What VitalSend will not do.

Clause 1 — No memory

VitalSend will not remember what was sent.

• File contents are encrypted in the sender's browser before upload. VitalSend stores only encrypted bytes.
• The decryption key never reaches the server. It lives in the URL fragment, which browsers never send.
• Account identity is not connected to transfer activity. What you send cannot be traced back to your account.

Clause 2 — No recovery

Once a transfer is gone, it is gone.

• After one successful download, the file is destroyed automatically.
• After expiry, the file is destroyed automatically.
• There is no archive. There is no backup of customer file content.
• VitalSend support cannot resend, restore, or reconstruct a transfer. The infrastructure does not allow it.

Clause 3 — No tracking

VitalSend will not build a record of who sent what.

• Recipients are anonymous.
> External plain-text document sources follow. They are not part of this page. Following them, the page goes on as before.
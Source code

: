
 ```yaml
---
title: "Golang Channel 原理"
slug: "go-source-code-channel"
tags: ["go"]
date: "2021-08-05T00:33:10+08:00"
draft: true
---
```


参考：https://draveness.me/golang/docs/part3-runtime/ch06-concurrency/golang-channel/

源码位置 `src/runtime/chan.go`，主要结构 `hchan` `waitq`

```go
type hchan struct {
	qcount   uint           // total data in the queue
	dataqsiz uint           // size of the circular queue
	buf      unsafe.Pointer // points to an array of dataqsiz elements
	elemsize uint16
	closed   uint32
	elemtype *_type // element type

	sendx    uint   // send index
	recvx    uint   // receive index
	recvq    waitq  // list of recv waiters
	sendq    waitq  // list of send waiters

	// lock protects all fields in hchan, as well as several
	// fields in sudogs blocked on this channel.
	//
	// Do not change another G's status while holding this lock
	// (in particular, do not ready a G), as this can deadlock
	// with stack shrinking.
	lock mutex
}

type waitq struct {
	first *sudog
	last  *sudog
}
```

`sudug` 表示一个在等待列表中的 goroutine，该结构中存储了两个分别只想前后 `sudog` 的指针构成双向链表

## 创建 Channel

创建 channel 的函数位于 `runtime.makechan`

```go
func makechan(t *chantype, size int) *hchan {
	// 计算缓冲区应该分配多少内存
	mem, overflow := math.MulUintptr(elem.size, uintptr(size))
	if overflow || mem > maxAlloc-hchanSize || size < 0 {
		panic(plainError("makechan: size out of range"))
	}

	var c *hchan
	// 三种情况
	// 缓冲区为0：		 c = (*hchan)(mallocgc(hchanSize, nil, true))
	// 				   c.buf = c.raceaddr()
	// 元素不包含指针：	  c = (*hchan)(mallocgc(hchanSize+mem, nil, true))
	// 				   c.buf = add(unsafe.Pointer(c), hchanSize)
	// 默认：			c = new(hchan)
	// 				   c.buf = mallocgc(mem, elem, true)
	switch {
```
No login. No identity attached to the download.
• Senders may optionally hold an account for prepaid credits. The account does not see, link, or list their transfers.
• Operational logs are minimal and retained only for security and abuse handling. They are not a transfer history.

Clause 4 — No reuse

A link is not a folder.

• A transfer link works exactly once. Resending the link does not reopen access.
• There are no shared folders. There is no collaboration space.
• There is no link rotation that turns a one-time link into a persistent one.

Clause 5 — No exceptions

There is no key under the mat.

• VitalSend cannot read uploaded file contents. Not for support, not for moderation, not for compliance.
• VitalSend cannot decrypt a transfer on request. The decryption key never reached the server.
• Lawful requests for file contents can only return what VitalSend has — encrypted blobs without their key.

The client-side encryption code is public so the model can be independently verified.